“Why not go down to Deception Pass?” my buddy Mike asked as I took a drink from a pint of cold IPA. We were bellied up to the bar at the Brown Lantern in Anacortes on Sunday night after Round the County talking about what else, but sailing, and he was right. “Why not?”
For a multitude of reasons — none of which were good — we’d never been to Deception Pass before and as the beer-induced cruising plan grew legs I added a trip up the Swinomish Channel to LaConner into the mix before bringing it full circle back to Anacortes. “What a plan. It’ll be a circumnavigation of Fidalgo Island!” I half-jokingly enthused. And that was all it took.
I picked my mother-in-law Donna up from the airport on Wednesday evening during a calm before the storm and the drive back up I-5 to Anacortes was painless. But the agony of knowing that we probably wouldn’t shove off the dock until after a good kicking by a classic fall storm swirled in the back of my mind.
Sure enough, we got walloped on Thursday, but by Friday morning the wind had abated. As soon as it did, Yahtzee’s engine was fired up and the docklines were set free for our trip around H-shaped Fidalgo Island.
A favorable current swept us out of Guemes Channel and we put the mainsail up just past Anacortes’ prominent shipyards. Our destination was Deception Pass but we weren’t in a hurry, as slack water at the infamously treacherous narrows wasn’t for a few hours. So I rolled out the genoa and trimmed for close hauled on the gentle southerly breeze.
Rain soaked my foul weather gear and fog closed in as we made our way out into Rosario Strait. The sailing was suberb while tacking back and forth across the Strait and when we made our final approach towards Deception, the wind went aft, setting us up for a perfect broad reach straight towards the steep cliffs that flank the pass.
Once under the bridge, we made for Cornet Bay and found just a few other boats tied to the state park dock. Jill backed us into our spot and after getting tied up, we made a quick trip to shore as darkness fell.
We spent the next few days exploring the trails and beaches of Deception Pass State Park and enjoyed having no place to be but right there in the moment. Cell and Internet reception was nearly nonexistent, which was actually much appreciated. Each evening, we fired up the diesel heater to warm Yahtzee’s cabin and flipped on the VHF to listen to the latest marine forecasts and conditions.

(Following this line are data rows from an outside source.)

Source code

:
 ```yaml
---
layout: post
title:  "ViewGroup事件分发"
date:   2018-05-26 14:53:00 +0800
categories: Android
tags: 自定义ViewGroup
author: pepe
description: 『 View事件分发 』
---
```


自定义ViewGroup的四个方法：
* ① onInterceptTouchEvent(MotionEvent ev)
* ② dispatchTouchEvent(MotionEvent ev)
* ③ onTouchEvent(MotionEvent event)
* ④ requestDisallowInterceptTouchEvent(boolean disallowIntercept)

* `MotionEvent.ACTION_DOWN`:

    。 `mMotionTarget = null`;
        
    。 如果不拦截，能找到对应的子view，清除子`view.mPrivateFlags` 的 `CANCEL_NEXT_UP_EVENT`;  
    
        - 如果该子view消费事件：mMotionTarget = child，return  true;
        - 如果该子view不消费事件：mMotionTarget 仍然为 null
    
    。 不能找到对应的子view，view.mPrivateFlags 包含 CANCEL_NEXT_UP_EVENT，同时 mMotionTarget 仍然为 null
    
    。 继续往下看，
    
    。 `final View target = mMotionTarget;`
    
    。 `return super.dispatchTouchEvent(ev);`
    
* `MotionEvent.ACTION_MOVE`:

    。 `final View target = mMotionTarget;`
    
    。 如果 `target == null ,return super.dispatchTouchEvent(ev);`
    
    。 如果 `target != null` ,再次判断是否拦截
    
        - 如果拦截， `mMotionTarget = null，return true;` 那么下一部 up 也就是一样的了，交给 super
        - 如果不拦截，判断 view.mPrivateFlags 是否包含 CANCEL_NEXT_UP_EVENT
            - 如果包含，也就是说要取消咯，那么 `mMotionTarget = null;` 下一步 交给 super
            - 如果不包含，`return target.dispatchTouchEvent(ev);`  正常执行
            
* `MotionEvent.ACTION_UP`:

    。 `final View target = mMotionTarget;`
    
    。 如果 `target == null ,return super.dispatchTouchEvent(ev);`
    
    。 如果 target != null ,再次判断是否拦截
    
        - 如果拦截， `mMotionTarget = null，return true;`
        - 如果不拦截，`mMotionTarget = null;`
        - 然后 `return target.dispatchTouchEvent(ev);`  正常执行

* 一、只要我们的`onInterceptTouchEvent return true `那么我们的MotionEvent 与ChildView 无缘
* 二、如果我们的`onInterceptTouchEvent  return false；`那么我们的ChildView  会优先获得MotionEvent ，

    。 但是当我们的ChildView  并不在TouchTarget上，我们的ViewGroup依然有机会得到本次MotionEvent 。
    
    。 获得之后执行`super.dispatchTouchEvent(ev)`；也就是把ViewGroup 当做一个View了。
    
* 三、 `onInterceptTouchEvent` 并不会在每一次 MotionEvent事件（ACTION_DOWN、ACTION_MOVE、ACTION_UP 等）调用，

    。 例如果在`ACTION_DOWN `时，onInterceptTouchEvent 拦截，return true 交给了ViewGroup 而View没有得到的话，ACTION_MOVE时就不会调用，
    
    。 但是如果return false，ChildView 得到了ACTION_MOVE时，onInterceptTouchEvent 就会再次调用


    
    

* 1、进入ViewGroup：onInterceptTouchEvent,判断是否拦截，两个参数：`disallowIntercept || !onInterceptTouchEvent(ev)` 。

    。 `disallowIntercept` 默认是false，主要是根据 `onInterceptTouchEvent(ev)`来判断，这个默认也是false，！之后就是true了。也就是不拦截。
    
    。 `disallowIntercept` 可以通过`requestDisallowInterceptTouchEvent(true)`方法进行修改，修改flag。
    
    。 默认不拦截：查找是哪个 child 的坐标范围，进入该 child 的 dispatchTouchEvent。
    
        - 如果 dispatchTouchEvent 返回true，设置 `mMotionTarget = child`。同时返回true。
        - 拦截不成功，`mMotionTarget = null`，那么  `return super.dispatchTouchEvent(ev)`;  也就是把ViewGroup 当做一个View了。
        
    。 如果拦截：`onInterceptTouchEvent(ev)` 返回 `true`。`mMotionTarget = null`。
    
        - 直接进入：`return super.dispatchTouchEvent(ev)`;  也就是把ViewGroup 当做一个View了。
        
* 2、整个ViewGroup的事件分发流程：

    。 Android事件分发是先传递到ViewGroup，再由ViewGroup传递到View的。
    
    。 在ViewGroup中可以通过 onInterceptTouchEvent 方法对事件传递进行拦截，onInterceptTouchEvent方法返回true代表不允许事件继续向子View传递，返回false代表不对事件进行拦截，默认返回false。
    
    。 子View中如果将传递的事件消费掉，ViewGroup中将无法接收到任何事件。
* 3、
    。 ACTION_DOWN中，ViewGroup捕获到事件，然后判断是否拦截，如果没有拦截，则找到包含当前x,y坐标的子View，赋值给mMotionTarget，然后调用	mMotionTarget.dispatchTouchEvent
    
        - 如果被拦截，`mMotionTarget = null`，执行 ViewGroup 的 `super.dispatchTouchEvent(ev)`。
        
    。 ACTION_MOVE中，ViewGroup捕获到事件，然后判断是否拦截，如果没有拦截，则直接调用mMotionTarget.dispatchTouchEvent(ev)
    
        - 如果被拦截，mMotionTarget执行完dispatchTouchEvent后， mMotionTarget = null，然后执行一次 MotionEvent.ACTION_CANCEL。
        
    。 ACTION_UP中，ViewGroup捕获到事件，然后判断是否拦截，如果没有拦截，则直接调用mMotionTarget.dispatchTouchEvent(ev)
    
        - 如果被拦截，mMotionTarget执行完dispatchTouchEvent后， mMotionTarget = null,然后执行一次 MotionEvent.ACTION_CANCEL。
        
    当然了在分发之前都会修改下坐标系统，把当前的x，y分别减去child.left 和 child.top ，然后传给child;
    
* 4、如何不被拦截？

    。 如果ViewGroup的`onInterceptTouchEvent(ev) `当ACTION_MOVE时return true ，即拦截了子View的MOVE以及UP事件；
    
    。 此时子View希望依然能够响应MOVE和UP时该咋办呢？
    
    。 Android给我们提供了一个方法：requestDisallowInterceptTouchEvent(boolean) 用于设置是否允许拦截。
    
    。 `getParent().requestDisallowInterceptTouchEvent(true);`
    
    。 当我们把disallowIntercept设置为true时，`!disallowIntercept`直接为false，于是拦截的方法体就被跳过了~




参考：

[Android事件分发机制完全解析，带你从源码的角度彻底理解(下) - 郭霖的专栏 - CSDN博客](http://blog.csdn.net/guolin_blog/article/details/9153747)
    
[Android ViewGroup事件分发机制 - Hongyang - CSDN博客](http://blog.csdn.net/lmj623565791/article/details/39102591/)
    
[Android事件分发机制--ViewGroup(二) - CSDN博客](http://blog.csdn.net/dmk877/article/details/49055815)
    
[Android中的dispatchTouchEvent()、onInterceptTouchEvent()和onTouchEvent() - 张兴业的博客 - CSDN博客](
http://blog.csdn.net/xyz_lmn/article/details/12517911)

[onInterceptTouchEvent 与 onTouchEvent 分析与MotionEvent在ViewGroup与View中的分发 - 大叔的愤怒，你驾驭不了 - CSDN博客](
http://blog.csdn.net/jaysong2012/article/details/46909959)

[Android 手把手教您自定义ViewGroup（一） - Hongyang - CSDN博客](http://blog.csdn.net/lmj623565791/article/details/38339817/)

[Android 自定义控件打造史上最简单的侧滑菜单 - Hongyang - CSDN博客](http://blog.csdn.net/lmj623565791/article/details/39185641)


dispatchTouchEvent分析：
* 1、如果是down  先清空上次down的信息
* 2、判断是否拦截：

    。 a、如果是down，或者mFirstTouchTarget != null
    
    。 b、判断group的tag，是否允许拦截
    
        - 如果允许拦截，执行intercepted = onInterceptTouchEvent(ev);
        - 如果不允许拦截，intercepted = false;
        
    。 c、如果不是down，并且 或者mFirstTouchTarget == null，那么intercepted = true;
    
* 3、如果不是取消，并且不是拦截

Of course, another strong fall storm was on the way, meaning that we probably needed to be moving on, too.
Before this next windy punch landed, we made for the Swinomish Channel and LaConner where we’d be protected from the brunt of the forecasted 40 to 50 knot gusts. The Swinomish is a narrow channel on the east side of Fidalgo Island that is talked about with great respect in cruising guides and by boaters who have plied its shallow waters. Having cruised the majority of the similarily narrow, shallow and current-swept Intracoastal Waterway on the east coast from the Chesapeake Bay to Tampa Bay, I didn’t really see what the big deal was — stay in the channel and respect the tides and you should be fine, I reasoned.
A cold breeze blew out of the south and the sun broke through fast-moving clouds as we entered the southwestern end of the Swinomish. The rocky, tree-lined shores of Goat Island to starboard and Fidalgo Island to port showed their rugged beauty and we gave a friendly wave to a power-cruiser who seemed oddly bothered to return the gesture as we passed. Then, before making the sharp northerly turn in the channel, we looked back to see the boat hard aground outside the green channel markers north of Goat Island (and quickly heard him on the VHF hailing TowBoat U.S.). Oops, I guess the Swinomish’s reputation does serve true.
LaConner turned out to be not only a great place to wait out one heck of storm, but also a wonderful, quaint little Northwest town. With a charming main street filled with shops, inns, pubs and restaurants, we gladly spent a couple days exploring everything from the public library and parks to the LaConner Brewing Co. and the walk along the waterfront. I could easily envision the town being packed with cruisers passing through in the high season, but we had the place all to ourselves.
When the storm blew through and calm descended, we continued our way north along the Swinomish. With a following current, we passed under the I-20 bridges and into Padilla Bay before closing our loop back in Anacortes.
Punctuated by storms, our circumnavigation of Fidalgo Island was late fall Pacific Northwest cruising at its finest. We took our time, played the weather right and didn’t stick to a stringent schedule. This time of year, that’s really how the game works — and we love it.